■ **What the task requires**: From the first line to the last, repeat the records exactly and skip the pictures.

■ **Extracted data**:

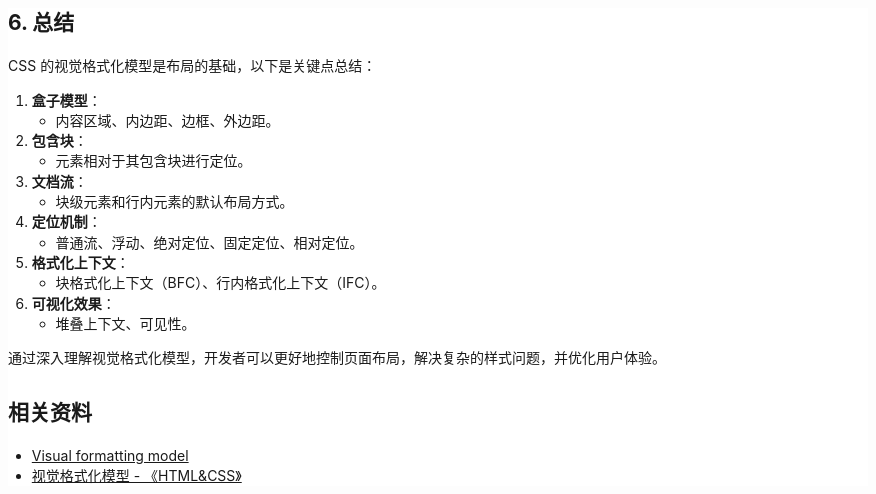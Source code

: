 
## **6. 总结**

CSS 的视觉格式化模型是布局的基础，以下是关键点总结：

1. **盒子模型**：
   - 内容区域、内边距、边框、外边距。
2. **包含块**：
   - 元素相对于其包含块进行定位。
3. **文档流**：
   - 块级元素和行内元素的默认布局方式。
4. **定位机制**：
   - 普通流、浮动、绝对定位、固定定位、相对定位。
5. **格式化上下文**：
   - 块格式化上下文（BFC）、行内格式化上下文（IFC）。
6. **可视化效果**：
   - 堆叠上下文、可见性。

通过深入理解视觉格式化模型，开发者可以更好地控制页面布局，解决复杂的样式问题，并优化用户体验。


## 相关资料
- [Visual formatting model](https://developer.mozilla.org/en-US/docs/Web/CSS/Visual_formatting_model#the_role_of_the_viewport)
- [视觉格式化模型 - 《HTML&CSS》](https://www.bilibili.com/video/BV1KD421J73o/?share_source=copy_web&vd_source=9c1e19a73fa7bd23bb37aa8d7467d862) 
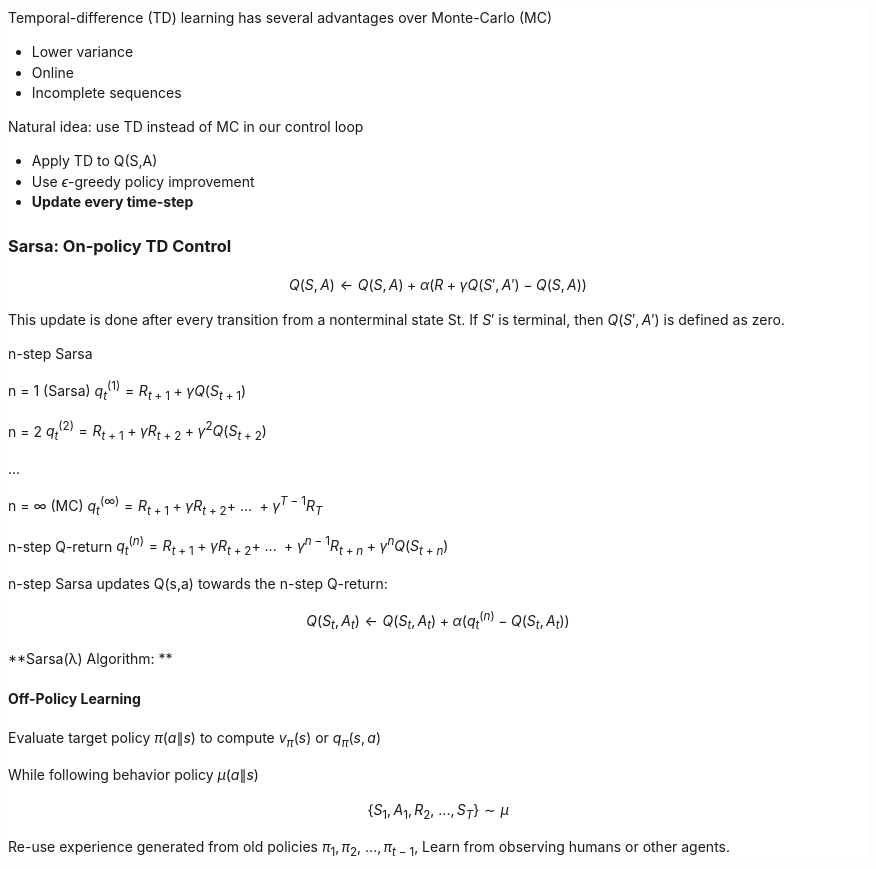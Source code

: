 Temporal-difference (TD) learning has several advantages over Monte-Carlo (MC) 

* Lower variance 
* Online 
* Incomplete sequences 

Natural idea: use TD instead of MC in our control loop 

* Apply TD to Q(S,A) 
* Use $\epsilon$-greedy policy improvement 
* **Update every time-step**

### Sarsa: On-policy TD Control

$$
Q(S, A) \leftarrow Q(S, A) + \alpha (R+\gamma Q(S', A')-Q(S,A))
$$

This update is done after every transition from a nonterminal state St. If $S'$ is terminal, then $Q(S', A')$ is defined as zero.



n-step Sarsa

n = 1 (Sarsa)                 $q_t^{(1)} = R_{t+1} + \gamma Q(S_{t+1})$

n = 2                              $q_t^{(2)} = R_{t+1} + \gamma R_{t+2} + \gamma^2 Q(S_{t+2})$

...

n = $\infty$ (MC)                   $q_t^{(\infty)} = R_{t+1} + \gamma R_{t+2} +\ ...\ + \gamma^{T-1}R_T$

n-step Q-return              $q_t^{(n)} = R_{t+1} + \gamma R_{t+2} +\ ...\ + \gamma^{n-1}R_{t+n}+\gamma^nQ(S_{t+n})$

n-step Sarsa updates Q(s,a) towards the n-step Q-return:


$$
Q(S_t, A_t) \leftarrow Q(S_t, A_t) + \alpha(q_t^{(n)}-Q(S_t, A_t))
$$


**Sarsa(λ) Algorithm: **



#### Off-Policy Learning

Evaluate target policy $\pi(a\|s)$ to compute $v_\pi(s)$ or $q_\pi(s, a)$

While following behavior policy $\mu(a\|s)$


$$
\{S_1,A_1,R_2,\ ...,S_T\}\sim \mu
$$


Re-use experience generated from old policies $\pi_1, \pi_2, \ ..., \pi_{t-1}$, Learn from observing humans or other agents.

■ **Solved problem**:
Source code

: 
## **6. 总结**

CSS 的视觉格式化模型是布局的基础，以下是关键点总结：

1. **盒子模型**：
   - 内容区域、内边距、边框、外边距。
2. **包含块**：
   - 元素相对于其包含块进行定位。
3. **文档流**：
   - 块级元素和行内元素的默认布局方式。
4. **定位机制**：
   - 普通流、浮动、绝对定位、固定定位、相对定位。
5. **格式化上下文**：
   - 块格式化上下文（BFC）、行内格式化上下文（IFC）。
6. **可视化效果**：
   - 堆叠上下文、可见性。

通过深入理解视觉格式化模型，开发者可以更好地控制页面布局，解决复杂的样式问题，并优化用户体验。


## 相关资料
- [Visual formatting model](https://developer.mozilla.org/en-US/docs/Web/CSS/Visual_formatting_model#the_role_of_the_viewport)
- [视觉格式化模型 - 《HTML&CSS》](https://www.bilibili.com/video/BV1KD421J73o/?share_source=copy_web&vd_source=9c1e19a73fa7bd23bb37aa8d7467d862) 
Source code

: Temporal-difference (TD) learning has several advantages over Monte-Carlo (MC) 

* Lower variance 
* Online 
* Incomplete sequences 

Natural idea: use TD instead of MC in our control loop 

* Apply TD to Q(S,A) 
* Use $\epsilon$-greedy policy improvement 
* **Update every time-step**

### Sarsa: On-policy TD Control

$$
Q(S, A) \leftarrow Q(S, A) + \alpha (R+\gamma Q(S', A')-Q(S,A))
$$

This update is done after every transition from a nonterminal state St. If $S'$ is terminal, then $Q(S', A')$ is defined as zero.



n-step Sarsa

n = 1 (Sarsa)                 $q_t^{(1)} = R_{t+1} + \gamma Q(S_{t+1})$

n = 2                              $q_t^{(2)} = R_{t+1} + \gamma R_{t+2} + \gamma^2 Q(S_{t+2})$

...

n = $\infty$ (MC)                   $q_t^{(\infty)} = R_{t+1} + \gamma R_{t+2} +\ ...\ + \gamma^{T-1}R_T$

n-step Q-return              $q_t^{(n)} = R_{t+1} + \gamma R_{t+2} +\ ...\ + \gamma^{n-1}R_{t+n}+\gamma^nQ(S_{t+n})$

n-step Sarsa updates Q(s,a) towards the n-step Q-return:


$$
Q(S_t, A_t) \leftarrow Q(S_t, A_t) + \alpha(q_t^{(n)}-Q(S_t, A_t))
$$


**Sarsa(λ) Algorithm: **



#### Off-Policy Learning

Evaluate target policy $\pi(a\|s)$ to compute $v_\pi(s)$ or $q_\pi(s, a)$

While following behavior policy $\mu(a\|s)$


$$
\{S_1,A_1,R_2,\ ...,S_T\}\sim \mu
$$


Re-use experience generated from old policies $\pi_1, \pi_2, \ ..., \pi_{t-1}$, Learn from observing humans or other agents.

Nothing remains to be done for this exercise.